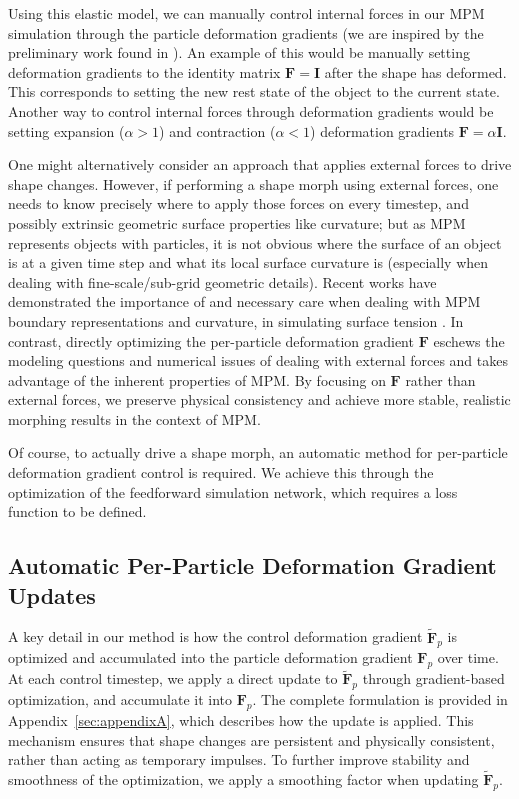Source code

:     Using this elastic model, we can manually control internal forces in our {MPM} simulation through the particle deformation gradients (we are inspired by the preliminary work found in \citep{10.1145/3606037.3606840}).
    An example of this would be manually setting deformation gradients to the identity matrix $\mathbf{F} = \mathbf{I}$ after the shape has deformed. 
    This corresponds to setting the new rest state of the object to the current state. 
    Another way to control internal forces through deformation gradients would be setting expansion ($\alpha > 1$) and contraction ($\alpha < 1$) deformation gradients $\mathbf{F} = \alpha \mathbf{I}$.
    
    One might alternatively consider an approach that applies external forces to drive shape changes.
    However, if performing a shape morph using external forces, one needs to know precisely where to apply those forces on every timestep, and possibly extrinsic geometric surface properties like curvature; but as MPM represents objects with particles, it is not obvious where the surface of an object is at a given time step and what its local surface curvature is (especially when dealing with fine-scale/sub-grid geometric details).  Recent works have demonstrated the importance of and necessary care when dealing with MPM boundary representations and curvature, in simulating surface tension \citep{implicit_mpm_surface_tension,conservative_surface_tension}.    
    In contrast, directly optimizing the per-particle deformation gradient $\mathbf{F}$ eschews the modeling questions and numerical issues of dealing with external forces and takes advantage of the inherent properties of MPM.
    By focusing on $\mathbf{F}$ rather than external forces, we preserve physical consistency and achieve more stable, realistic morphing results in the context of MPM.
    
    Of course, to actually drive a shape morph, an automatic method for per-particle deformation gradient control is required.
    We achieve this through the optimization of the feedforward simulation network, which requires a loss function to be defined.

\subsection{Automatic Per-Particle Deformation Gradient Updates}
    \label{sec:control-updates}
    
    A key detail in our method is how the control deformation gradient $\tilde{\mathbf{F}}_p$ is optimized and accumulated into the particle deformation gradient $\mathbf{F}_p$ over time. 
    At each control timestep, we apply a direct update to $\tilde{\mathbf{F}}_p$ through gradient-based optimization, and accumulate it into $\mathbf{F}_p$. 
    The complete formulation is provided in Appendix~\ref{sec:appendixA}, which describes how the update is applied.
    This mechanism ensures that shape changes are persistent and physically consistent, rather than acting as temporary impulses. 
    To further improve stability and smoothness of the optimization, we apply a smoothing factor when updating $\tilde{\mathbf{F}}_p$.

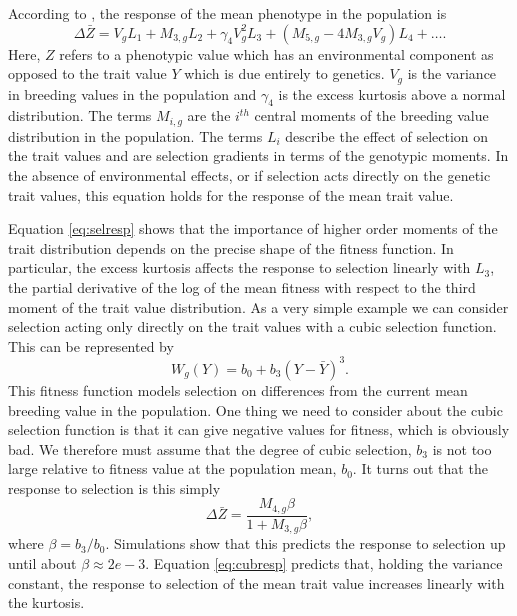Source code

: \documentclass{article}
\begin{document}
According to \citet{Turelli1990}, the response of the mean phenotype in the
population is 
\begin{equation}
  \label{eq:selresp}
  \Delta \bar{Z} = V_gL_1 + M_{3,g}L_2 + \gamma_4V^2_gL_3 +
  \left( M_{5,g}-4M_{3,g}V_g\right)L_4 + \ldots.
\end{equation}
Here, $Z$ refers to a phenotypic value which has an environmental component as
opposed to the trait value $Y$ which is due entirely to genetics. $V_g$ is the
variance in breeding values in the population and $\gamma_4$ is the excess
kurtosis above a normal distribution. The terms $M_{i,g}$ are the $i^{th}$
central moments of the breeding value distribution in the population. The terms
$L_i$ describe the effect of selection on the trait values and are selection
gradients in terms of the genotypic moments. In the absence of environmental
effects, or if selection acts directly on the genetic trait values, this
equation holds for the response of the mean trait value.

Equation \eqref{eq:selresp} shows that the importance of higher order moments of
the trait distribution depends on the precise shape of the fitness function. In
particular, the excess kurtosis affects the response to selection linearly with
$L_3$, the partial derivative of the log of the mean fitness with respect to the
third moment of the trait value distribution. As a very simple example we can
consider selection acting only directly on the trait values with a cubic
selection function. This can be represented by
\begin{equation}
  \label{eq:cubsel}
  W_g(Y) = b_0 + b_3(Y-\bar{Y})^3.
\end{equation}
This fitness function models selection on differences from the current mean
breeding value in the population. One thing we need to consider about the cubic
selection function is that it can give negative values for fitness, which is
obviously bad. We therefore must assume that the degree of cubic selection,
$b_3$ is not too large relative to fitness value at the population mean, $b_0$.
It turns out that the response to selection is this simply
\begin{equation}
  \label{eq:cubresp}
  \Delta \bar{Z} = \frac{M_{4,g}\beta}{1 + M_{3,g}\beta},
\end{equation}
where $\beta=b_3/b_0$. Simulations show that this predicts the response to
selection up until about $\beta\approx 2e-3$. Equation \eqref{eq:cubresp}
predicts that, holding the variance constant, the response to selection of the
mean trait value increases linearly with the kurtosis.
\end{document}

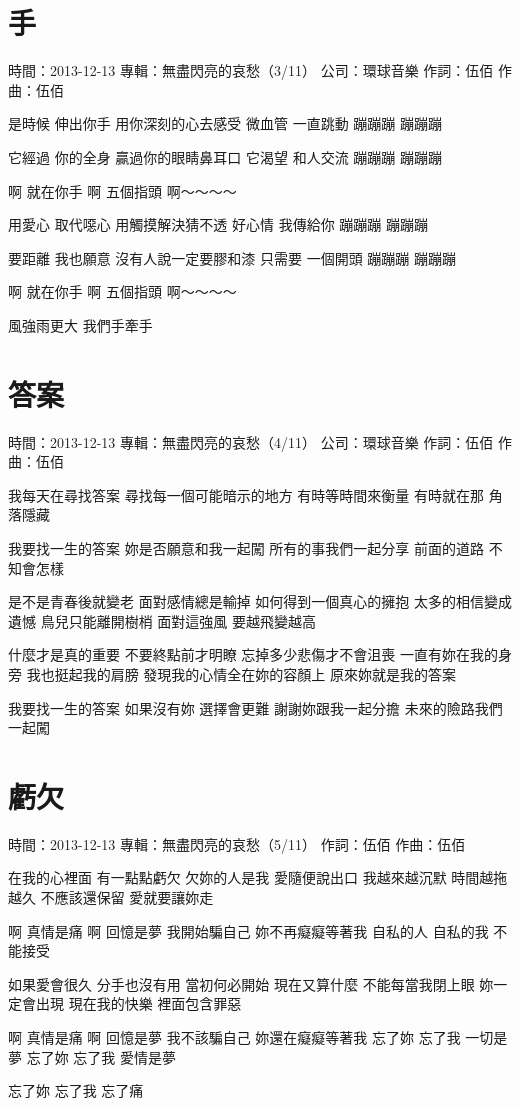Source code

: \documentclass[UTF8,a4paper,oneside,twocolumn,12pt]{ctexbook}
\newcommand{\infopair}[2]{\textbullet #1：#2}
\newcommand{\zc}[1][伍佰]{\infopair{作詞}{#1}}
\newcommand{\zq}[1][伍佰]{\infopair{作曲}{#1}}
\newcommand{\zj}[1]{\infopair{專輯}{#1}}
\newcommand{\sj}[1]{\infopair{時間}{#1}}
\newcommand{\gs}[1]{\infopair{公司}{#1}}
\newenvironment{info}{\begin{flushleft}\kaishu
	}
	{\end{flushleft}\normalsize\yahei\par}
\newenvironment{lyric}{
	}
{}
\begin{document}
\section{手}
\begin{info}
	\sj{2013-12-13}
	\zj{無盡閃亮的哀愁（3/11）}
	\gs{環球音樂}
	\zc
	\zq
\end{info}
\begin{lyric}
	是時候 伸出你手
	用你深刻的心去感受
	微血管 一直跳動
	蹦蹦蹦 蹦蹦蹦

	它經過 你的全身
	贏過你的眼睛鼻耳口
	它渴望 和人交流
	蹦蹦蹦 蹦蹦蹦

	啊 就在你手
	啊 五個指頭
	啊～～～～

	用愛心 取代噁心
	用觸摸解決猜不透
	好心情 我傳給你
	蹦蹦蹦 蹦蹦蹦

	要距離 我也願意
	沒有人說一定要膠和漆
	只需要 一個開頭
	蹦蹦蹦 蹦蹦蹦

	啊 就在你手
	啊 五個指頭
	啊～～～～

	風強雨更大
	我們手牽手
\end{lyric}

\section{答案}
\begin{info}
	\sj{2013-12-13}
	\zj{無盡閃亮的哀愁（4/11）}
	\gs{環球音樂}
	\zc
	\zq
\end{info}
\begin{lyric}
	我每天在尋找答案
	尋找每一個可能暗示的地方
	有時等時間來衡量
	有時就在那 角落隱藏

	我要找一生的答案
	妳是否願意和我一起闖
	所有的事我們一起分享
	前面的道路 不知會怎樣

	是不是青春後就變老 面對感情總是輸掉
	如何得到一個真心的擁抱
	太多的相信變成遺憾 鳥兒只能離開樹梢
	面對這強風 要越飛變越高

	什麼才是真的重要 不要終點前才明瞭
	忘掉多少悲傷才不會沮喪
	一直有妳在我的身旁 我也挺起我的肩膀
	發現我的心情全在妳的容顏上
	原來妳就是我的答案

	我要找一生的答案
	如果沒有妳 選擇會更難
	謝謝妳跟我一起分擔
	未來的險路我們一起闖
\end{lyric}

\section{虧欠}
\begin{info}
	\sj{2013-12-13}
	\zj{無盡閃亮的哀愁（5/11）}
	\zc
	\zq
\end{info}
\begin{lyric}
	在我的心裡面 有一點點虧欠
	欠妳的人是我 愛隨便說出口
	我越來越沉默 時間越拖越久
	不應該還保留 愛就要讓妳走

	啊 真情是痛
	啊 回憶是夢
	我開始騙自己 妳不再癡癡等著我
	自私的人 自私的我 不能接受

	如果愛會很久 分手也沒有用
	當初何必開始 現在又算什麼
	不能每當我閉上眼 妳一定會出現
	現在我的快樂 裡面包含罪惡

	啊 真情是痛
	啊 回憶是夢
	我不該騙自己 妳還在癡癡等著我
	忘了妳 忘了我 一切是夢
	忘了妳 忘了我 愛情是夢

	忘了妳 忘了我 忘了痛
\end{lyric}
\end{document}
#####
REQUIRED ACTION: For the string "into", show each line of the listing where it appears.

ANSWER AREA:
    A key detail in our method is how the control deformation gradient $\tilde{\mathbf{F}}_p$ is optimized and accumulated into the particle deformation gradient $\mathbf{F}_p$ over time. 
    At each control timestep, we apply a direct update to $\tilde{\mathbf{F}}_p$ through gradient-based optimization, and accumulate it into $\mathbf{F}_p$. 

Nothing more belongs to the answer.